Caitlyn, a 15-month-old chocolate staffie, was found wandering along the streets of Charleston, S.C., seemingly looking for her former home. The dog probably had wandered for at least a day, or even two, seeking safety and security after being horribly abused. Her jaw was bound so tightly in thin black electrical tape that the blood flow had been cut off and her tongue was trapped between her teeth, officials said.
The 38-pound dog, a mixed breed but primarily Staffordshire bull terrier, had to go through special surgery to repair the damage. Authorities say the torture lasted up to 48 hours. During the late-spring heat that reached the 80s in the Southern city, Caitlyn couldn’t eat, and perhaps more damaging, couldn’t drink. Facial tissue died, said Aldwin Roman, director of anti-cruelty and outreach for the Charleston Animal Society.
“To leave this dog in pain, unable to eat or drink, and to now leave her in the position where her life is at stake because she may lose her tongue, is heartbreaking,” Roman told the Los Angeles Times on Tuesday. He described the treatment of Caitlyn as malicious.
The shelter deals with an estimated 20,000 animals a year, mainly dogs and cats, but the occasional horse and coyote as well.
William Leonard Dodson, 41, was ordered held in lieu of a $50,000 bond on a felony charge of ill-treatment to animals, Roman said after the bail hearing Tuesday. The charges carry a maximum penalty of five years in prison and a $5,000 fine.
The shelter became aware of Caitlyn in May 2014, when as a 3-month-old puppy she was brought in to be spayed and microchipped, Roman said. A year later, the dog was on the street, her muzzle imprisoned by tape.
Because the shelter had records on the dog, officials knew her name and age, Roman said. But exactly how she ended up on the street last week remains unclear. Officials were still investigating the downward arc of the dog’s life.
“The damage happens, then she gets away from the last person and runs back seeking her previous home,” Roman said. Someone called 911 and police contacted the shelter, which is under contract to supply aid.

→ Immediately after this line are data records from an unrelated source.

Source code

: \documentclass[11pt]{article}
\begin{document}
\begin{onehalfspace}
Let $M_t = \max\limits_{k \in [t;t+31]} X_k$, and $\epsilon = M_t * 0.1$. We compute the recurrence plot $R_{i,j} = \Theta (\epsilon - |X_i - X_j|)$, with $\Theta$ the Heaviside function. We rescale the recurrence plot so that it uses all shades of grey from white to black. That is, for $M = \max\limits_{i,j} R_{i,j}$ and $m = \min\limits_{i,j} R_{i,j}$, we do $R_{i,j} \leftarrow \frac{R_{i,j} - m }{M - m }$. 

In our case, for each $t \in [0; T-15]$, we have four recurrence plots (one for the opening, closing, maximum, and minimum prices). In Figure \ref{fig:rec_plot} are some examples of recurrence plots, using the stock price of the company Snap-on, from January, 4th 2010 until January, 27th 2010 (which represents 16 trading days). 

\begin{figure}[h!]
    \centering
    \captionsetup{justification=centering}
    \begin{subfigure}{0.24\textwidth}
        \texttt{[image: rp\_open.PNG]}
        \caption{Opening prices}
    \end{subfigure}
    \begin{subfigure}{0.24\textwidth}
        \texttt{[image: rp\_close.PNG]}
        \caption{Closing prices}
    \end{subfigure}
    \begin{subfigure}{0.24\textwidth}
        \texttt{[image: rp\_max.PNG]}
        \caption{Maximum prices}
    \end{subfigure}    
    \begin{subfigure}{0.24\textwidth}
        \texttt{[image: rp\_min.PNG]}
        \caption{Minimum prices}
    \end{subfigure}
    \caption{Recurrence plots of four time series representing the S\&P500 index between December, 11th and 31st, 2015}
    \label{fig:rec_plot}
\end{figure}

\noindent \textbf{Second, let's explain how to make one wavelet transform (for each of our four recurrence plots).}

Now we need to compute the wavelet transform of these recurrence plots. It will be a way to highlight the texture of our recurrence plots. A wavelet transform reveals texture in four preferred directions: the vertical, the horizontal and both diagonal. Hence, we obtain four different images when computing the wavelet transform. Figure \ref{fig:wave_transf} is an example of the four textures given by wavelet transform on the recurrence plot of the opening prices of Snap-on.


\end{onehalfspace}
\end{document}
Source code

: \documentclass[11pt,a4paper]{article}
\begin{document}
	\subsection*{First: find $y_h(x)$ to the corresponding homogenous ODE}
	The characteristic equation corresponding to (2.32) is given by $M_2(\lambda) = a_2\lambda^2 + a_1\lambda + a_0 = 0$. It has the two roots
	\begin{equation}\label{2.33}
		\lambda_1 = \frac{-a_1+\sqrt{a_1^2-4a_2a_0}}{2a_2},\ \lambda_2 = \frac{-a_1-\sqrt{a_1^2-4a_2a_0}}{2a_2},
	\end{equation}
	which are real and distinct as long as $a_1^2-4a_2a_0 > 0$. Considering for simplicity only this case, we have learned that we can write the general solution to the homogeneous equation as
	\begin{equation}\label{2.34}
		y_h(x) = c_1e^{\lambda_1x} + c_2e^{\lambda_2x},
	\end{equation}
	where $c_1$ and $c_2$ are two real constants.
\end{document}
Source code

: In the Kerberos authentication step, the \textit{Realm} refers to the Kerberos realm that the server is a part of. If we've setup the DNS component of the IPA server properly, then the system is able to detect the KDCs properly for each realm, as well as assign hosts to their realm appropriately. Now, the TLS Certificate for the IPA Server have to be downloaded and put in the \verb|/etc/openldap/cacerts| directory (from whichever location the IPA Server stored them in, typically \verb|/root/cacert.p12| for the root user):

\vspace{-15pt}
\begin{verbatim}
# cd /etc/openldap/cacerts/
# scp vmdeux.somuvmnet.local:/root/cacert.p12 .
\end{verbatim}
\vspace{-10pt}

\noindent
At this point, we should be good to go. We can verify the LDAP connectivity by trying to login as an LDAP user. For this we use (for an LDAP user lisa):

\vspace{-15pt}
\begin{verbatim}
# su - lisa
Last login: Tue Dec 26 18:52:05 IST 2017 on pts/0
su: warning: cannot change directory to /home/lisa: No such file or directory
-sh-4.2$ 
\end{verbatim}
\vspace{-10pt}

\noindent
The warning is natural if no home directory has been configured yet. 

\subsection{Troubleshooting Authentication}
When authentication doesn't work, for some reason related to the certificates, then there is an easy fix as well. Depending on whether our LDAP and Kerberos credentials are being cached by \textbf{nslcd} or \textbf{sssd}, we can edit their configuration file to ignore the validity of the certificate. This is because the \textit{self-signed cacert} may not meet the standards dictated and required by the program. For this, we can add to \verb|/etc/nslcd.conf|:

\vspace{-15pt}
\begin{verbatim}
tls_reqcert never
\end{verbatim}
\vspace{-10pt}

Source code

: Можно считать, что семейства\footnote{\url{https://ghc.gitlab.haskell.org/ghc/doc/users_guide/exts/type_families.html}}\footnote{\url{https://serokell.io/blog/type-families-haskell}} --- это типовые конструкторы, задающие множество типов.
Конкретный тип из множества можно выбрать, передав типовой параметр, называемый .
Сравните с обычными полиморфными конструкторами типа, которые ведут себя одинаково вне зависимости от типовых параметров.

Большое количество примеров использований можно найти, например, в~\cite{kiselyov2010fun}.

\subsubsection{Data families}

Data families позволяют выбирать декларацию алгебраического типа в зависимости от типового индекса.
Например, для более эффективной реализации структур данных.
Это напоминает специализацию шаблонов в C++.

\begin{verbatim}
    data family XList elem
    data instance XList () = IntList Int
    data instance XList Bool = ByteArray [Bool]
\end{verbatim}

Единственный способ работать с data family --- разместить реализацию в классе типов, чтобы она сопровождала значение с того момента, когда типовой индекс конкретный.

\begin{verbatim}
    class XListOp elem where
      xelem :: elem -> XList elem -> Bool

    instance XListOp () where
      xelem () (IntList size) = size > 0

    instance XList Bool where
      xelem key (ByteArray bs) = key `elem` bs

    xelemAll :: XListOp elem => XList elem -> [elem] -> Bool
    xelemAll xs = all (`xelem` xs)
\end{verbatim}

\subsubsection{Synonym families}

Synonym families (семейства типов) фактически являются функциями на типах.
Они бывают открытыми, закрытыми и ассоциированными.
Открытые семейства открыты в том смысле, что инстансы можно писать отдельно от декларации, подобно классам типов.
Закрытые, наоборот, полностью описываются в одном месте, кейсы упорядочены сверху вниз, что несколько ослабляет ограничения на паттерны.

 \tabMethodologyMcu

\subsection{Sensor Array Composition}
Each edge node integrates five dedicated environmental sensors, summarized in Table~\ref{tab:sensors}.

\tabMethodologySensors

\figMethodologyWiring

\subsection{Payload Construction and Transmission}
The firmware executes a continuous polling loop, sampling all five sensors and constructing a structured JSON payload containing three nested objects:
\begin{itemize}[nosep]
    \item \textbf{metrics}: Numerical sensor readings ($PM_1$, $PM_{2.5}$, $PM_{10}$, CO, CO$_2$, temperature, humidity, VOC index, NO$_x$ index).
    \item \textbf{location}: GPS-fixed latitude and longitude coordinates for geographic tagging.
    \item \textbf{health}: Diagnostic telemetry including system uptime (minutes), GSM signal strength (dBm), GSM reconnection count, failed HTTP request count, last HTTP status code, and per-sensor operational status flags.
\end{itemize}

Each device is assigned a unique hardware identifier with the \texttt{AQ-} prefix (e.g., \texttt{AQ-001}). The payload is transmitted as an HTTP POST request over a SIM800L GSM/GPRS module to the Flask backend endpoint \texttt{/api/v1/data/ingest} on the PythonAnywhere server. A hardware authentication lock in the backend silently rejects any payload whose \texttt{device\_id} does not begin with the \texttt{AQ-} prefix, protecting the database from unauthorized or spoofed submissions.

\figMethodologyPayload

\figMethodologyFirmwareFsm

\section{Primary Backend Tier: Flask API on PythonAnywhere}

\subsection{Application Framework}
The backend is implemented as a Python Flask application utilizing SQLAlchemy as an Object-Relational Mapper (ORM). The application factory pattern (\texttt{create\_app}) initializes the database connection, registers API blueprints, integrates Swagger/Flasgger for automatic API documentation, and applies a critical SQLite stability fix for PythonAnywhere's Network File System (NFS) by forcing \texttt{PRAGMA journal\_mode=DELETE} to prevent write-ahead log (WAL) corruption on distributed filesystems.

Caitlyn was brought back to the shelter, where the tape was carefully removed to minimize the pain, protect the trapped tongue and preserve evidence.
The dog was transferred to Veterinary Specialty Care in Mt. Pleasant, S.C., where the surgery was performed and her rehabilitation is underway.
The total cost of care, surgery and boarding is expected to reach $5,000 and will be paid out of contributions to a general animal help fund run by the shelter.
Caitlyn “has been sweet the whole time she was with us,” Roman said. “She has shown some fear at men, but given what she went through, that’s not surprising at all.”